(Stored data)
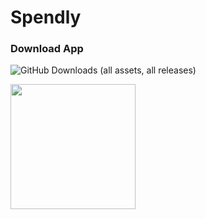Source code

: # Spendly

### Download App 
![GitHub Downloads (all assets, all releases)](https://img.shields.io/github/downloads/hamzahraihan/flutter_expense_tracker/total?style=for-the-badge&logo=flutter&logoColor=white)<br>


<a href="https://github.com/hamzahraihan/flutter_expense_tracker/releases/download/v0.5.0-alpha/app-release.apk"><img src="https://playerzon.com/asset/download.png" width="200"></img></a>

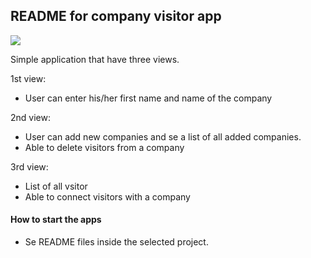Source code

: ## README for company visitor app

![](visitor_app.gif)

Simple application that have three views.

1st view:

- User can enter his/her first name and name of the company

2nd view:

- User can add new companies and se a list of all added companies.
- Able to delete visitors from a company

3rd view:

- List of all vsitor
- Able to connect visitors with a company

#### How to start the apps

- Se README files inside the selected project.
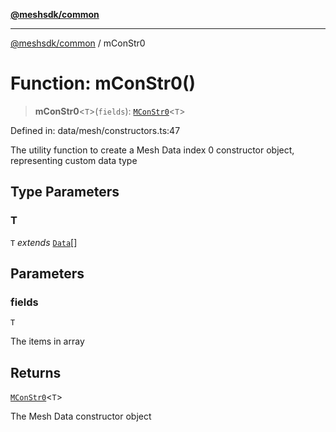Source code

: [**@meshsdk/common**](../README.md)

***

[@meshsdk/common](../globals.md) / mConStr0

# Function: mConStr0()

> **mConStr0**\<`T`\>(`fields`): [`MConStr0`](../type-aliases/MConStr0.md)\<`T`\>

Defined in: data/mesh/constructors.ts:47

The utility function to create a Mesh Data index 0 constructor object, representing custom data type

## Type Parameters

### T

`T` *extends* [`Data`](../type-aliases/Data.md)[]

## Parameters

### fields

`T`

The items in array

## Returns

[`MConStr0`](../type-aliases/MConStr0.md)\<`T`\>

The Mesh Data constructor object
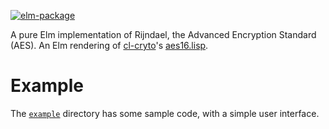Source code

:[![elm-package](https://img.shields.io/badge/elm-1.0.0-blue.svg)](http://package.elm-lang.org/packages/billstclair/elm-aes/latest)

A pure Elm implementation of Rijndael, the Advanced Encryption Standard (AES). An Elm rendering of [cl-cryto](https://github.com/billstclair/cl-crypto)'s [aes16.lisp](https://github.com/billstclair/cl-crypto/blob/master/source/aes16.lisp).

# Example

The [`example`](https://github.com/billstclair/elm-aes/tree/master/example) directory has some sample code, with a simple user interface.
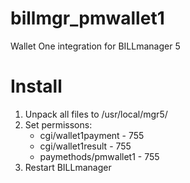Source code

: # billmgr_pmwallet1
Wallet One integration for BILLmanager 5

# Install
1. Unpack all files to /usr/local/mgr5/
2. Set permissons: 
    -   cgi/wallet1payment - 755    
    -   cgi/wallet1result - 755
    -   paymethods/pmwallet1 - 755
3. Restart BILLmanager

**WHAT THE TASK ASKS**
Each entry, start to finish, goes into your copy exactly; the pictures stay out.

**FINAL ANSWER**
Source code

: # Spendly

### Download App 
![GitHub Downloads (all assets, all releases)](https://img.shields.io/github/downloads/hamzahraihan/flutter_expense_tracker/total?style=for-the-badge&logo=flutter&logoColor=white)<br>


<a href="https://github.com/hamzahraihan/flutter_expense_tracker/releases/download/v0.5.0-alpha/app-release.apk"><img src="https://playerzon.com/asset/download.png" width="200"></img></a>

Source code

: ## README for company visitor app

![](visitor_app.gif)

Simple application that have three views.

1st view:

- User can enter his/her first name and name of the company

2nd view:

- User can add new companies and se a list of all added companies.
- Able to delete visitors from a company

3rd view:

- List of all vsitor
- Able to connect visitors with a company

#### How to start the apps

- Se README files inside the selected project.
Source code

: [**@meshsdk/common**](../README.md)

***

[@meshsdk/common](../globals.md) / mConStr0

# Function: mConStr0()

> **mConStr0**\<`T`\>(`fields`): [`MConStr0`](../type-aliases/MConStr0.md)\<`T`\>

Defined in: data/mesh/constructors.ts:47

The utility function to create a Mesh Data index 0 constructor object, representing custom data type

## Type Parameters

### T

`T` *extends* [`Data`](../type-aliases/Data.md)[]

## Parameters

### fields

`T`

The items in array

## Returns

[`MConStr0`](../type-aliases/MConStr0.md)\<`T`\>

The Mesh Data constructor object
Source code

:[![elm-package](https://img.shields.io/badge/elm-1.0.0-blue.svg)](http://package.elm-lang.org/packages/billstclair/elm-aes/latest)

A pure Elm implementation of Rijndael, the Advanced Encryption Standard (AES). An Elm rendering of [cl-cryto](https://github.com/billstclair/cl-crypto)'s [aes16.lisp](https://github.com/billstclair/cl-crypto/blob/master/source/aes16.lisp).

# Example

The [`example`](https://github.com/billstclair/elm-aes/tree/master/example) directory has some sample code, with a simple user interface.
Source code

: # billmgr_pmwallet1
Wallet One integration for BILLmanager 5

# Install
1. Unpack all files to /usr/local/mgr5/
2. Set permissons: 
    -   cgi/wallet1payment - 755    
    -   cgi/wallet1result - 755
    -   paymethods/pmwallet1 - 755
3. Restart BILLmanager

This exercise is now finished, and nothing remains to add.